Table 2 MAP scores of MCQI and compared methods for 30NN query

6.4 Performance of Query Time

As shown in Fig. 4, we measure the query time for our proposed MCQI approach as well as two representative methods on 5 datasets. CCL is a DNN-based method and DCMH is a hash-based method. For CCL pairwise computation is need to get kNN result. And for DCMH, data can be transformed into binary code and it is fast to obtain 1NN, while for kNN with varying k, query time is affected. Intuitively query times are proportional to the size of the datasets. As CCL and DCMH are not very sensitive to k of kNN queries, we show query time of only 30NN queries on each dataset. From 30NN queries to 5NN queries, filtering effect of M-tree index enhances, consequently query times decrease. In all cases, MCQI is fastest among the methods. Particularly for 5NN, average running times for MCQI are about 13 times faster than that of CCL and 20 times faster than DCMH, i.e., our approach on average outperforms CCL and DCMH by an order of magnitude.

Fig. 4
figure 4

Performance of query time

6.5 Performance of Distributed Algorithm

In order to show the scalability of our framework. Figure 5 present the running time of methods with varying k of kNN query on NUS-WIDE and MS-COCO dataset, respectively. In terms of running time, MCQI is nearly three times as fast as DistMP, which is one order of magnitude faster than SimD. SimD as a pairwise method causes enormous communication cost in distributed environment, while DistMP which utilizes the metric distance to filter unrelated data can save computation cost.
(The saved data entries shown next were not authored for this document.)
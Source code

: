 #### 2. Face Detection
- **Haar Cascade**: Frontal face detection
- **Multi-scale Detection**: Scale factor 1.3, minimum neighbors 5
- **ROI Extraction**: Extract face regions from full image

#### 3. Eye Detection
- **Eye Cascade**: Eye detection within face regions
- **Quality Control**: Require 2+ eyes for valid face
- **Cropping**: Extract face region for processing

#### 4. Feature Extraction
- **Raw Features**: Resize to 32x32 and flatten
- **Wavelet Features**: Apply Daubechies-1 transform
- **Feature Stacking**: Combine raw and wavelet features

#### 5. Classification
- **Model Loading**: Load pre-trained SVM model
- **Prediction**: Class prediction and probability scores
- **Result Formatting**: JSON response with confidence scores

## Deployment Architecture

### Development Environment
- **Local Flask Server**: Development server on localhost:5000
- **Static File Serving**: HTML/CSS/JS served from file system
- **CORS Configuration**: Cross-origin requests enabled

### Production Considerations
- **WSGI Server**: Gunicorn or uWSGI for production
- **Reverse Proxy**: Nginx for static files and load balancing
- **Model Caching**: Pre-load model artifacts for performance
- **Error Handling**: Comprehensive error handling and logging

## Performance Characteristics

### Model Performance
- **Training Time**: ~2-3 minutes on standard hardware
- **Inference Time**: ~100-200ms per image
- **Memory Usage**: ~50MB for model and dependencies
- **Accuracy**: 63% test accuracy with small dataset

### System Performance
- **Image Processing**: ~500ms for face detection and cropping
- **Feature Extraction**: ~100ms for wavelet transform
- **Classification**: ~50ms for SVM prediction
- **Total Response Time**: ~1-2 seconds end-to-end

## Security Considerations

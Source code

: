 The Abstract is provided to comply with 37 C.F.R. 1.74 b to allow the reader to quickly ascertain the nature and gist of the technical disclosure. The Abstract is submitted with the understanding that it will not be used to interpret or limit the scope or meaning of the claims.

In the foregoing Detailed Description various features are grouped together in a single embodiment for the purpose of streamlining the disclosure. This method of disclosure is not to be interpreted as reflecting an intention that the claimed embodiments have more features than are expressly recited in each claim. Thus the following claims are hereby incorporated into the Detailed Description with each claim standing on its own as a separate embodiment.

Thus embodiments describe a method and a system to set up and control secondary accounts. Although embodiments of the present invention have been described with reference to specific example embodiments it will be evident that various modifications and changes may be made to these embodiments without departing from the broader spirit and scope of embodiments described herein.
However, for DistMP the lack of an efficient index leads to worse query performance than MCQI. In essence, MCQI is composed of two rounds of NN query groups and it is easy to see that MCQI is significantly better than SimD and DistMP.

Fig. 5
figure 5

Effect of distributed query on NUS-WIDE. Effect of distributed query on MS-COCO

6.6 Query Interpretability

Figure 5 shows some examples of cross-modal similarity query results. Because MCQI not only contains the latent semantic common embedding of two types, but also has explicit alignment information. As shown in Fig. 6, for kNN queries, MCQI can return similar objects in datasets and further gives a reason why those objects are semantically related, which is very important for serious applications.

Fig. 6
figure 6

Examples of processing cross-modal similarity queries by MCQI

7 Conclusion

In this paper, we proposed a novel framework for Multi-grained Cross-modal Similarity Query with Interpretability (MCQI) to effectively leverage coarse-grained and fine-grained semantic information to achieve effective interpretable cross-modal queries. MCQI integrates deep neural network embedding and high-dimensional query index and also introduces an efficient kNN similarity query algorithm with theoretical support. Experimental results on widely used datasets prove the effectiveness of MCQI. In our future work, we will study more reinforcement learning-based cross-modal query approaches for reducing dependence on large training data of certain area.